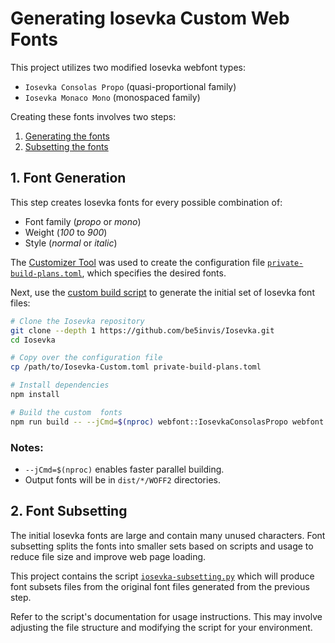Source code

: # Generating Iosevka Custom Web Fonts

This project utilizes two modified Iosevka webfont types:

- `Iosevka Consolas Propo` (quasi-proportional family)
- `Iosevka Monaco Mono` (monospaced family)

Creating these fonts involves two steps:

1. [Generating the fonts](#1-font-generation)
2. [Subsetting the fonts](#2-font-subsetting)


## 1. Font Generation

This step creates Iosevka fonts for every possible combination of:

- Font family (*propo* or *mono*)
- Weight (*100* to *900*)
- Style (*normal* or *italic*)

The [Customizer Tool](https://typeof.net/Iosevka/customizer)
was used to create the configuration file
[`private-build-plans.toml`](private-build-plans.toml),
which specifies the desired fonts.

Next, use the [custom build script](https://github.com/be5invis/Iosevka/blob/main/doc/custom-build.md)
to generate the initial set of Iosevka font files:

```bash
# Clone the Iosevka repository
git clone --depth 1 https://github.com/be5invis/Iosevka.git
cd Iosevka

# Copy over the configuration file
cp /path/to/Iosevka-Custom.toml private-build-plans.toml

# Install dependencies
npm install

# Build the custom  fonts
npm run build -- --jCmd=$(nproc) webfont::IosevkaConsolasPropo webfont::IosevkaMonacoMono
```

### Notes:

- `--jCmd=$(nproc)` enables faster parallel building.
- Output fonts will be in `dist/*/WOFF2` directories.


## 2. Font Subsetting

The initial Iosevka fonts are large and contain many unused characters.
Font subsetting splits the fonts into smaller sets based on scripts and usage
to reduce file size and improve web page loading.

This project contains the script [`iosevka-subsetting.py`](iosevka_subsetting.py)
which will produce font subsets files from the original font files generated from the previous step.

Refer to the script's documentation for usage instructions.
This may involve adjusting the file structure
and modifying the script for your environment.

★ ★ ★

Exercise details:
Reproduce each entry verbatim, excluding any embedded images.

Task response:
Source code

: # Generating Iosevka Custom Web Fonts

This project utilizes two modified Iosevka webfont types:

- `Iosevka Consolas Propo` (quasi-proportional family)
- `Iosevka Monaco Mono` (monospaced family)

Creating these fonts involves two steps:

1. [Generating the fonts](#1-font-generation)
2. [Subsetting the fonts](#2-font-subsetting)


## 1. Font Generation

This step creates Iosevka fonts for every possible combination of:

- Font family (*propo* or *mono*)
- Weight (*100* to *900*)
- Style (*normal* or *italic*)

The [Customizer Tool](https://typeof.net/Iosevka/customizer)
was used to create the configuration file
[`private-build-plans.toml`](private-build-plans.toml),
which specifies the desired fonts.

Next, use the [custom build script](https://github.com/be5invis/Iosevka/blob/main/doc/custom-build.md)
to generate the initial set of Iosevka font files:

```bash
# Clone the Iosevka repository
git clone --depth 1 https://github.com/be5invis/Iosevka.git
cd Iosevka

# Copy over the configuration file
cp /path/to/Iosevka-Custom.toml private-build-plans.toml

# Install dependencies
npm install

# Build the custom  fonts
npm run build -- --jCmd=$(nproc) webfont::IosevkaConsolasPropo webfont::IosevkaMonacoMono
```

### Notes:

- `--jCmd=$(nproc)` enables faster parallel building.
- Output fonts will be in `dist/*/WOFF2` directories.


## 2. Font Subsetting

The initial Iosevka fonts are large and contain many unused characters.
Font subsetting splits the fonts into smaller sets based on scripts and usage
to reduce file size and improve web page loading.

This project contains the script [`iosevka-subsetting.py`](iosevka_subsetting.py)
which will produce font subsets files from the original font files generated from the previous step.

Refer to the script's documentation for usage instructions.
This may involve adjusting the file structure
and modifying the script for your environment.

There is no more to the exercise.